George Gordon Byron – 1788-1824
She Walks in Beauty
I. She walks in beauty, like the night Of cloudless climes and starry skies; And all that's best of dark and bright Meet in her aspect and her eyes: Thus mellowed to that tender light Which heaven to gaudy day denies. II. One shade the more, one ray the less, Had half impaired the nameless grace Which waves in every raven tress, Or softly lightens o'er her face; Where thoughts serenely sweet express How pure, how dear their dwelling place. III. And on that cheek, and o'er that brow, So soft, so calm, yet eloquent, The smiles that win, the tints that glow, But tell of days in goodness spent, A mind at peace with all below, A heart whose love is innocent!
Elizabeth Barrett Browning – 1806-1861
How Do I Love Thee? (Sonnet 43)
How do I love thee? Let me count the ways.
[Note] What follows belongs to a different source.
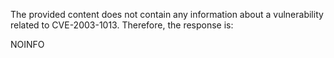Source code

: The provided content does not contain any information about a vulnerability related to CVE-2003-1013. Therefore, the response is:

NOINFO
I love thee to the depth and breadth and height My soul can reach, when feeling out of sight For the ends of being and ideal grace. I love thee to the level of every day's Most quiet need, by sun and candle-light. I love thee freely, as men strive for right. I love thee purely, as they turn from praise. I love thee with the passion put to use In my old griefs, and with my childhood's faith. I love thee with a love I seemed to lose With my lost saints. I love thee with the breath, Smiles, tears, of all my life; and, if God choose, I shall but love thee better after death.
Robert Burns – 1759-1796
A Red, Red Rose
O my luve's like a red, red rose, That's newly sprung in June; O my luve's like the melodie That's sweetly played in tune. As fair art thou, my bonnie lass, So deep in luve am I; And I will luve thee still, my dear, Till a' the seas gang dry. Till a' the seas gang dry, my dear, And the rocks melt wi' the sun: O I will love thee still, my dear, While the sands o' life shall run. And fare thee weel, my only luve, And fare thee weel awhile! And I will come again, my luve, Though it were ten thousand mile.